In vitro analysis of the glucose-transport system in GLUT4-null skeletal muscle

We have characterized the glucose-transport system in soleus muscle from female GLUT4-null mice to determine whether GLUT1, 3 or 5 account for insulin-stimulated glucose-transport activity. Insulin increased 2-deoxyglucose uptake 2.8- and 2.1-fold in soleus muscle from wild-type and GLUT4-null mice, respectively. Cytochalasin B, an inhibitor of GLUT1- and GLUT4-mediated glucose transport, inhibited insulin-stimulated 2-deoxyglucose uptake by > 95% in wild-type and GLUT4-null soleus muscle. Addition of 35 mM fructose to the incubation media was without effect on insulin-stimulated 3-O-methylglucose transport activity in soleus muscle from either genotype, whereas 35 mM glucose inhibited insulin-stimulated (20 nM) 3-O-methylglucose transport by 65% in wild-type and 99% in GLUT4-null mice. We utilized the 2-N-4-1-(1-azi-2,2,2-t r i f l u o r o e t h y l ) b e n z o y l - 1, 3 - b i s (D - m a n n o s e - 4 - y l o x y ) - 2 - p ro p y lamine (ATB-BMPA) exofacial photolabel to determine if increased cell-surface GLUT1 or GLUT4 content accounted for insulin-stimulated glucose transport in GLUT4-null muscle. In wild-type soleus muscle, cell-surface GLUT4 content was increased by 2.8-fold under insulin-stimulated conditions and this increase corresponded to the increase in 2-deoxyglucose uptake.
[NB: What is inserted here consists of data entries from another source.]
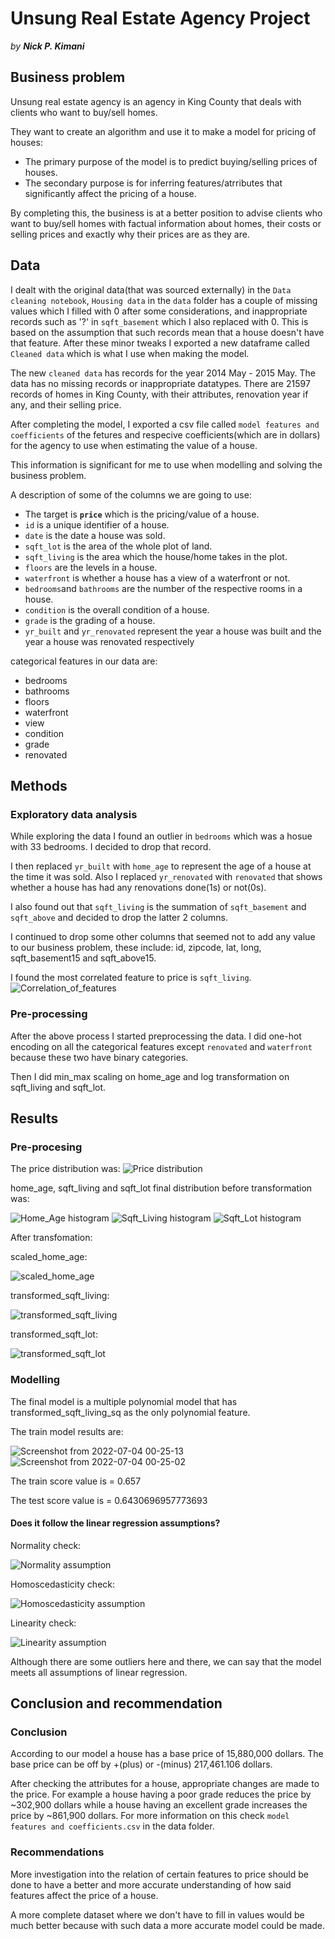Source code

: # Unsung Real Estate Agency Project
_by **Nick P. Kimani**_


## Business problem
Unsung real estate agency is an agency in King County that deals with clients who want to buy/sell homes.

They want to create an algorithm and use it to make a model for pricing of houses:

- The primary purpose of the model is to predict buying/selling prices of houses.
- The secondary purpose is for inferring features/atrributes that significantly affect the pricing of a house. 

By completing this, the business is at a better position to advise clients who want to buy/sell homes with factual information about homes, their costs or selling prices and exactly why their prices are as they are.


## Data 
I dealt with the original data(that was sourced externally) in the `Data cleaning notebook`, `Housing data` in the `data` folder has a couple of missing values which I filled with 0 after some considerations, and inappropriate records such as '?' in `sqft_basement` which I also replaced with 0. This is based on the assumption that such records mean that a house doesn't have that feature. After these minor tweaks I exported a new dataframe called `Cleaned data` which is what I use when making the model.

The new `cleaned data` has records for the year 2014 May - 2015 May. The data has no missing records or inappropriate datatypes. There are 21597 records of homes in King County, with their attributes, renovation year if any, and their selling price. 

After completing the model, I exported a csv file called `model features and coefficients` of the fetures and respecive coefficients(which are in dollars) for the agency to use when estimating the value of a house.

This information is significant for me to use when modelling and solving the business problem.

A description of some of the columns we are going to use:

- The target is __`price`__ which is the pricing/value of a house.
- `id` is a unique identifier of a house.
- `date` is the date a house was sold.
- `sqft_lot` is the area of the whole plot of land.
- `sqft_living` is the area which the house/home takes in the plot.
- `floors` are the levels in a house.
- `waterfront` is whether a house has a view of a waterfront or not.
- `bedrooms`and `bathrooms` are the number of the respective rooms in a house.
- `condition` is the overall condition of a house.
- `grade` is the grading of a house.
- `yr_built` and `yr_renovated` represent the year a house was built and the year a house was renovated respectively

categorical features in our data are:

- bedrooms
- bathrooms
- floors
- waterfront
- view
- condition
- grade
- renovated


## Methods

### Exploratory data analysis
While exploring the data I found an outlier in `bedrooms` which was a hosue with 33 bedrooms. I decided to drop that record. 

I then replaced `yr_built` with `home_age` to represent the age of a house at the time it was sold. Also I replaced `yr_renovated` with `renovated` that shows whether a house has had any renovations done(1s) or not(0s).

I also found out that `sqft_living` is the summation of `sqft_basement` and `sqft_above` and decided to drop the latter 2 columns.

I continued to drop some other columns that seemed not to add any value to our business problem, these include: id, zipcode, lat, long, sqft_basement15 and sqft_above15.

I found the most correlated feature to price is `sqft_living`.
![Correlation_of_features](https://user-images.githubusercontent.com/104377216/177055982-e36d1981-bf68-4200-b5c4-60808b0fc41d.jpg)

### Pre-processing
After the above process I started preprocessing the data. I did one-hot encoding on all the categorical features except `renovated` and `waterfront` because these two have binary categories.

Then I did min_max scaling on home_age and log transformation on sqft_living and sqft_lot.


## Results

### Pre-procesing
The price distribution was: ![Price distribution](https://user-images.githubusercontent.com/104377216/177053873-f2ba0491-5226-4c6a-bdd0-852bb96f2e4b.jpg)

home_age, sqft_living and sqft_lot final distribution before transformation was: 

![Home_Age histogram](https://user-images.githubusercontent.com/104377216/177055876-1bf910b1-f4cd-48d8-97cb-1fa8cceff8d2.jpg)
![Sqft_Living histogram](https://user-images.githubusercontent.com/104377216/177055905-08f0a265-b02b-4530-8914-b787ae9b2eaa.jpg)
![Sqft_Lot histogram](https://user-images.githubusercontent.com/104377216/177055923-15ab9e5d-05fa-47e6-a4ea-6242f799eb47.jpg)

After transfomation:

scaled_home_age:

![scaled_home_age](https://user-images.githubusercontent.com/104377216/177055805-6e053cbb-017d-4472-9ff9-804390807e41.jpg)

transformed_sqft_living:

![transformed_sqft_living](https://user-images.githubusercontent.com/104377216/177055830-3b09c764-9c44-4dd0-a18f-89a3e793757c.jpg)

transformed_sqft_lot:

![transformed_sqft_lot](https://user-images.githubusercontent.com/104377216/177055844-097426ff-718d-46f6-b0ea-49084ca36102.jpg)

### Modelling
The final model is a multiple polynomial model that has transformed_sqft_living_sq as the only polynomial feature.

The train model results are:

![Screenshot from 2022-07-04 00-25-13](https://user-images.githubusercontent.com/104377216/177057864-dbf846d9-668e-4dec-8c2e-273a6067d86e.png)
![Screenshot from 2022-07-04 00-25-02](https://user-images.githubusercontent.com/104377216/177057868-1a61056c-9ddb-4522-a0ff-b46e16a464ac.png)

The train score value is = 0.657

The test score value is = 0.6430696957773693

#### Does it follow the linear regression assumptions?

Normality check:

![Normality assumption](https://user-images.githubusercontent.com/104377216/177058022-6d6ee7c0-4367-4841-8b80-743ec88a497d.jpg)

Homoscedasticity check:

![Homoscedasticity assumption](https://user-images.githubusercontent.com/104377216/177058047-6dadc120-f5fb-42f6-b6f0-0052e779e4b4.jpg)

Linearity check:

![Linearity assumption](https://user-images.githubusercontent.com/104377216/177058065-b46d5b12-2211-4251-817b-c43ea699db87.jpg)

Although there are some outliers here and there, we can say that the model meets all assumptions of linear regression.


## Conclusion and recommendation

### Conclusion
According to our model a house has a base price of 15,880,000 dollars. The base price can be off by +(plus) or -(minus) 217,461.106 dollars. 

After checking the attributes for a house, appropriate changes are made to the price. For example a house having a poor grade reduces the price by ~302,900 dollars while a house having an excellent grade increases the price by ~861,900 dollars. For more information on this check `model features and coefficients.csv` in the data folder.

### Recommendations
More investigation into the relation of certain features to price should be done to have a better and more accurate understanding of how said features affect the price of a house. 

A more complete dataset where we don't have to fill in values would be much better because with such data a more accurate model could be made.
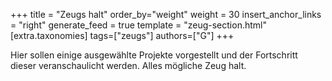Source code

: +++
title = "Zeugs halt"
order_by="weight"
weight = 30
insert_anchor_links = "right"
generate_feed = true
template = "zeug-section.html"
[extra.taxonomies]
tags=["zeugs"]
authors=["G"]
+++

Hier sollen einige ausgewählte Projekte vorgestellt und der Fortschritt dieser veranschaulicht werden. Alles mögliche Zeug halt.
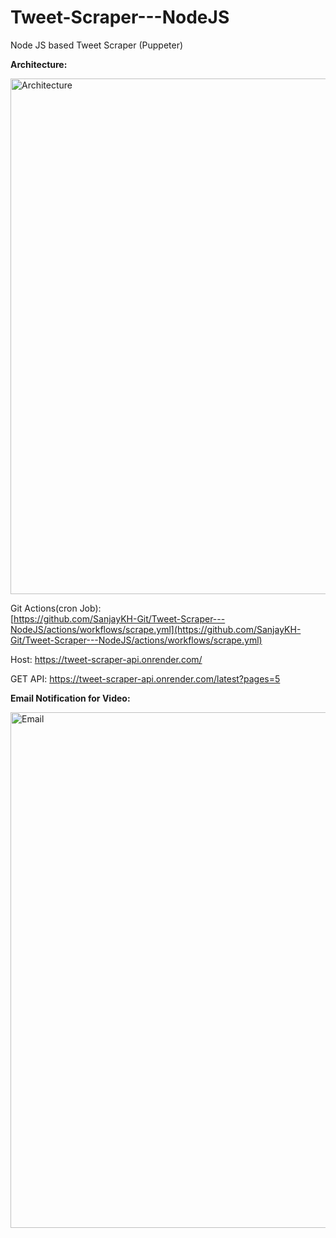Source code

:# Tweet-Scraper---NodeJS
Node JS based Tweet Scraper (Puppeter)

**Architecture:**

<img width="825" alt="Architecture" src="https://github.com/SanjayKH-Git/Tweet-Scraper---NodeJS/assets/56336350/7b33c12f-2221-4941-9edf-74a99167b344">


Git Actions(cron Job):  
[https://github.com/SanjayKH-Git/Tweet-Scraper---NodeJS/actions/workflows/scrape.yml](https://github.com/SanjayKH-Git/Tweet-Scraper---NodeJS/actions/workflows/scrape.yml)

Host: https://tweet-scraper-api.onrender.com/

GET API: https://tweet-scraper-api.onrender.com/latest?pages=5

**Email Notification for Video:**

<img width="825" alt="Email" src="https://github.com/SanjayKH-Git/Tweet-Scraper---NodeJS/assets/56336350/91d82000-bbdd-4330-a6ed-3b29c815ae03">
No detectable cell-surface GLUT4 was observed in soleus muscle from female GLUT4-null mice under either basal or insulin-stimulated conditions. Basal cell-surface GLUT1 content was similar between wild-type and GLUT4-null mice, with no further increase noted in either genotype with insulin exposure. Neither GLUT3 nor GLUT5 appeared to account for insulin-stimulated glucose-transport activity in wild-type or GLUT4-null muscle. In conclusion, insulin-stimulated glucose-transport activity in female GLUT4-null soleus muscle is mediated by a facilitative transport process that is glucose- and cytochalasin B-inhibitable, but which is not labelled strongly by ATB-BMPA.